EU bureaucrats are fuming over the decline and potential fall of their new world order. On Thursday, EU chief Jean-Claude Juncker delivered a bizarre speech in which he threatened to exact revenge on Donald Trump if he doesn’t change his tune on international governance. Junker suggested he might push for Ohio and Texas to exit the United States.
Globalists are becoming unhinged as their ultimate goal of a borderless, cashless one world economy gets push back. Abolishing paper currency notes and coins in economic transactions would force everyone into some form of electronic account that leaves them completely at the whim of bankers. If central banks impose negative interest rates on the economy, then all holders of digital cash could be automatically charged interest.
Federal Reserve officials have indicated that negative rates are a tool they could possibly deploy in the future. For the time being, they seem intent on raising their benchmark Fed funds rate two or three more times.
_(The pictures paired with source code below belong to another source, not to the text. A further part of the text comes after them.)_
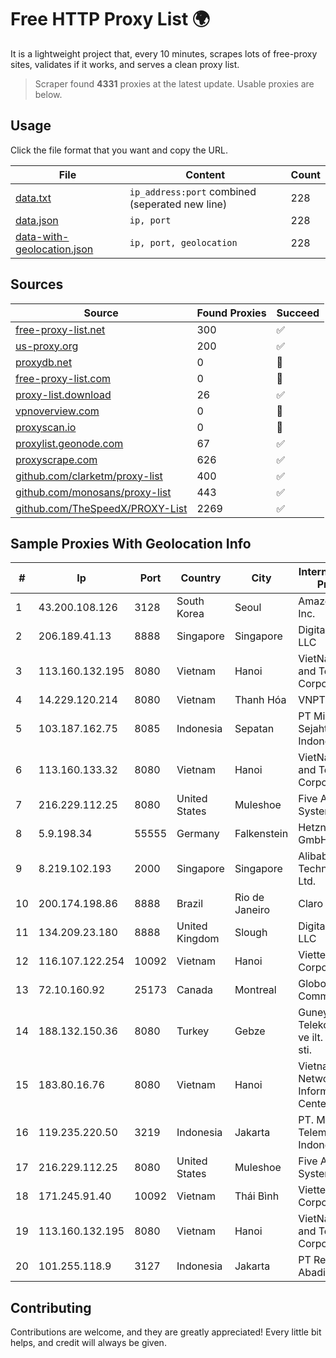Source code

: 
# Free HTTP Proxy List 🌍

It is a lightweight project that, every 10 minutes, scrapes lots of free-proxy sites, validates if it works, and serves a clean proxy list.


> Scraper found **4331** proxies at the latest update. Usable proxies are below.

## Usage

Click the file format that you want and copy the URL.


|File|Content|Count|
|----|-------|-----|
|[data.txt](https://raw.githubusercontent.com/themiralay/Proxy-List-World/master/data.txt)|`ip_address:port` combined (seperated new line)|228|
|[data.json](https://raw.githubusercontent.com/themiralay/Proxy-List-World/master/data.json)|`ip, port`|228|
|[data-with-geolocation.json](https://raw.githubusercontent.com/themiralay/Proxy-List-World/master/data-with-geolocation.json)|`ip, port, geolocation`|228|

## Sources

|Source|Found Proxies|Succeed|
|------|-------------|-------|
|[free-proxy-list.net](https://free-proxy-list.net)|300|✅|
|[us-proxy.org](https://www.us-proxy.org)|200|✅|
|[proxydb.net](http://proxydb.net)|0|🚫|
|[free-proxy-list.com](https://free-proxy-list.com/?page=&port=&type%5B%5D=http&type%5B%5D=https&up_time=0&search=Search)|0|🚫|
|[proxy-list.download](https://www.proxy-list.download/HTTP)|26|✅|
|[vpnoverview.com](https://vpnoverview.com/privacy/anonymous-browsing/free-proxy-servers)|0|🚫|
|[proxyscan.io](https://www.proxyscan.io)|0|🚫|
|[proxylist.geonode.com](https://proxylist.geonode.com/api/proxy-list?limit=300&page=1&sort_by=lastChecked&sort_type=desc&protocols=http,https)|67|✅|
|[proxyscrape.com](https://api.proxyscrape.com/v2/?request=displayproxies&protocol=http&timeout=10000&country=all&ssl=all&anonymity=all)|626|✅|
|[github.com/clarketm/proxy-list](https://raw.githubusercontent.com/clarketm/proxy-list/master/proxy-list-raw.txt)|400|✅|
|[github.com/monosans/proxy-list](https://raw.githubusercontent.com/monosans/proxy-list/main/proxies/http.txt)|443|✅|
|[github.com/TheSpeedX/PROXY-List](https://raw.githubusercontent.com/TheSpeedX/PROXY-List/master/http.txt)|2269|✅|


## Sample Proxies With Geolocation Info

|#|Ip|Port|Country|City|Internet Service Provider|
|-|--|----|-------|----|-------------------------|
|1|43.200.108.126|3128|South Korea|Seoul|Amazon.com, Inc.|
|2|206.189.41.13|8888|Singapore|Singapore|DigitalOcean, LLC|
|3|113.160.132.195|8080|Vietnam|Hanoi|VietNam Post and Telecom Corporation|
|4|14.229.120.214|8080|Vietnam|Thanh Hóa|VNPT|
|5|103.187.162.75|8085|Indonesia|Sepatan|PT Misqot Sejahtera Indonesia|
|6|113.160.133.32|8080|Vietnam|Hanoi|VietNam Post and Telecom Corporation|
|7|216.229.112.25|8080|United States|Muleshoe|Five Area Systems, LLC|
|8|5.9.198.34|55555|Germany|Falkenstein|Hetzner Online GmbH|
|9|8.219.102.193|2000|Singapore|Singapore|Alibaba (US) Technology Co., Ltd.|
|10|200.174.198.86|8888|Brazil|Rio de Janeiro|Claro S.A|
|11|134.209.23.180|8888|United Kingdom|Slough|DigitalOcean, LLC|
|12|116.107.122.254|10092|Vietnam|Hanoi|Viettel Corporation|
|13|72.10.160.92|25173|Canada|Montreal|GloboTech Communications|
|14|188.132.150.36|8080|Turkey|Gebze|Guneydogu Telekom int.bil. ve ilt. hiz. tic. ltd. sti.|
|15|183.80.16.76|8080|Vietnam|Hanoi|Vietnam Internet Network Information Center|
|16|119.235.220.50|3219|Indonesia|Jakarta|PT. Mora Telematika Indonesia|
|17|216.229.112.25|8080|United States|Muleshoe|Five Area Systems, LLC|
|18|171.245.91.40|10092|Vietnam|Thái Bình|Viettel Corporation|
|19|113.160.132.195|8080|Vietnam|Hanoi|VietNam Post and Telecom Corporation|
|20|101.255.118.9|3127|Indonesia|Jakarta|PT Remala Abadi|



## Contributing

Contributions are welcome, and they are greatly appreciated! Every
little bit helps, and credit will always be given.

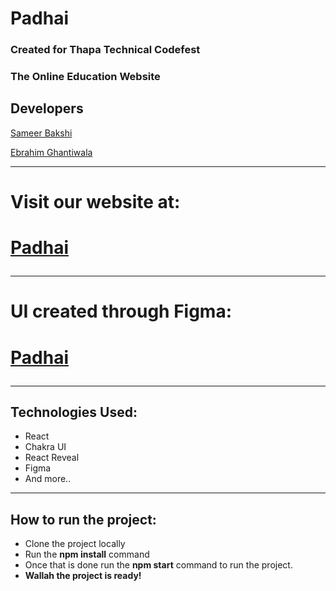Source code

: # Padhai 
<h3>Created for Thapa Technical Codefest</h3>
<h3>The Online Education Website </h3>

## Developers

[Sameer Bakshi](https://github.com/samx03)

[Ebrahim Ghantiwala](https://github.com/EbrG786)


<hr>
<h1>Visit our website at:<h1>

[Padhai](https://padhaii.netlify.app/)

<hr>
<h1>UI created through Figma:<h1>

[Padhai](https://www.figma.com/file/R5INuJRSCW9hM4rpMtPOdQ/PADHAI?node-id=0%3A1)

<hr>
<h2>Technologies Used:</h2>
<ul>
<li>React</li>
<li>Chakra UI</li>
<li>React Reveal</li>
<li>Figma</li>
<li>And more..</li>
</ul>
<hr>
<h2>How to run the project:</h2>
<ul>
<li>Clone the project locally</li>
<li>Run the <b>npm install</b> command</li>
<li>Once that is done run the <b>npm start</b> command to run the project.</li>
<li><b>Wallah the project is ready!</b></li>
</ul>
Thursday’s better than expected GDP report gives the Fed new impetus to raise rates. Gross domestic product for the fourth quarter was revised upward to 2.1%. That’s good news for the economy. The bad news is that as the first quarter of 2017 comes to an end, signs are pointing toward a significantly lower growth rate when the Q1 GDP number comes out.
The government would need to somehow engineer economic growth rates of more than 4% in order to grow federal revenues enough to prevent the current budget deficit from expanding. The Congressional Budget Office doesn’t foresee any big surge in federal revenues or cuts in spending commitments. The CBO now projects that the national debt will more than triple over the next 30 years to an unprecedented 150% of GDP. Over that same period, net interest costs are forecast to rise from 7% to 21% of total federal spending.
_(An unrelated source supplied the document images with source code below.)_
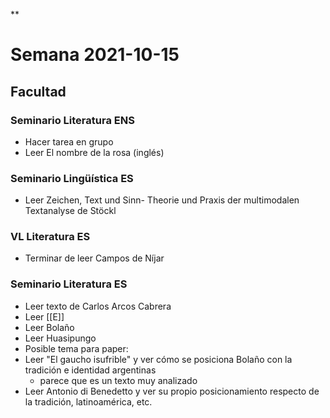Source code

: **

# Semana 2021-10-15

## Facultad

### Seminario Literatura ENS

-   Hacer tarea en grupo
 -   Leer El nombre de la rosa (inglés)
    

### Seminario Lingüística ES

-   Leer Zeichen, Text und Sinn- Theorie und Praxis der multimodalen Textanalyse de Stöckl
    

### VL Literatura ES

-   Terminar de leer Campos de Níjar
    

### Seminario Literatura ES

-   Leer texto de Carlos Arcos Cabrera
-   Leer [[E]]
-   Leer Bolaño
-   Leer Huasipungo
-   Posible tema para paper:
-   Leer "El gaucho isufrible" y ver cómo se posiciona Bolaño con la tradición e identidad argentinas
	-  parece que es un texto muy analizado
- Leer Antonio di Benedetto y ver su propio posicionamiento respecto de la tradición, latinoamérica, etc.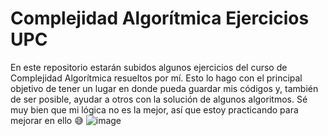 # Complejidad Algorítmica Ejercicios UPC
En este repositorio estarán subidos algunos ejercicios del curso de Complejidad Algorítmica resueltos por mí.
Esto lo hago con el principal objetivo de tener un lugar en donde pueda guardar mis códigos y, también de ser posible, 
ayudar a otros con la solución de algunos algoritmos. Sé muy bien que mi lógica no es la mejor, así que estoy practicando para mejorar en ello :sweat_smile:
![image](https://user-images.githubusercontent.com/89173967/186356763-27420588-6d63-46dd-a11d-23c6b0f8117a.png)
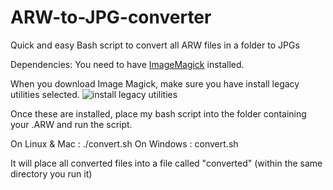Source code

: # ARW-to-JPG-converter
Quick and easy Bash script to convert all ARW files in a folder to JPGs


Dependencies: You need to have [ImageMagick](https://imagemagick.org/script/download.php) installed.

When you download Image Magick, make sure you have install legacy utilities selected.
![install legacy utilities](https://i.imgur.com/Yd2Dpk4.png)

Once these are installed, place my bash script into the folder containing your .ARW and run the script.

On Linux & Mac : ./convert.sh 
On Windows : convert.sh


It will place all converted files into a file called "converted" (within the same directory you run it)
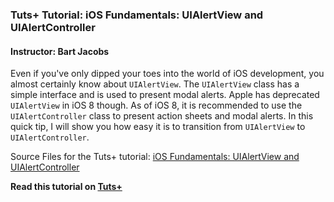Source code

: ### Tuts+ Tutorial: iOS Fundamentals: UIAlertView and UIAlertController

#### Instructor: Bart Jacobs

Even if you've only dipped your toes into the world of iOS development, you almost certainly know about `UIAlertView`. The `UIAlertView` class has a simple interface and is used to present modal alerts. Apple has deprecated `UIAlertView` in iOS 8 though. As of iOS 8, it is recommended to use the `UIAlertController` class to present action sheets and modal alerts. In this quick tip, I will show you how easy it is to transition from `UIAlertView` to `UIAlertController`.

Source Files for the Tuts+ tutorial: [iOS Fundamentals: UIAlertView and UIAlertController](http://code.tutsplus.com/tutorials/ios-fundamentals-uialertview-and-uialertcontroller--cms-24038)

**Read this tutorial on [Tuts+](https://code.tutsplus.com)**
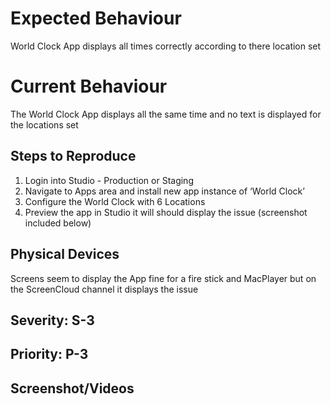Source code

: # Expected Behaviour

World Clock App displays all times correctly according to there location set

# Current Behaviour

The World Clock App displays all the same time and no text is displayed for the locations set

## Steps to Reproduce

1. Login into Studio - Production or Staging
2. Navigate to Apps area and install new app instance of ‘World Clock’ 
3. Configure the World Clock with 6 Locations
4. Preview the app in Studio it will should display the issue (screenshot included below)

## Physical Devices

Screens seem to display the App fine for a fire stick and MacPlayer but on the ScreenCloud channel it displays the issue

## Severity: S-3
## Priority: P-3

## Screenshot/Videos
How much bond buying the Federal Reserve would have to do over the next 30 years to prevent the government from defaulting is an open question. But it would probably be enough to make its recent Quantitative Easing programs look like small potatoes by comparison.
We’ll know more about the Fed’s balance sheet if the Federal Reserve Transparency Act is finally signed into law. The so-called Audit the Fed bill made it through the House Committee on Oversight and Reform this week. Here’s some of what Congressman Thomas Massie of Kentucky said in support of auditing the Fed:
Rep. Massie: Over the past century the value of the dollar has declined by over 95%. During those hundred years the Federal Reserve, the organization established by us, the Congress, to manage congress' Article I section VIII authority to coin money and regulate the value thereof, has operated under a shroud of secrecy. My Bill HR24, the Federal Reserve Transparency Act, would put an end to that reign of secrecy. How can we know that the Fed is operating independently of big banks CEOs and Wall Street? Giving the revolving door of managers between the Fed, the Treasury and Wall Street, the opportunity for outside pressure and conflicts of interest abound at the Fed. Only a full audit can demonstrate that the Fed makes decisions independently of the political whims of the president and independently of the profit goals of commercial banks. An organization entrusted with daily decisions that affect the value of American's paychecks and the value of their retirement savings. An organization whose mission has morphed into facilitating the bailout of foreign banks, this is an organization that requires a full audit and full oversight of the elected body that created it.
The bill is likely to pass easily when it comes up for a full House vote. The Senate will be a much tougher hurdle to clear. Leftist Senator Chuck Schumer will almost certainly try to block Audit the Fed just like former Democrat leader Harry Reid did last time around.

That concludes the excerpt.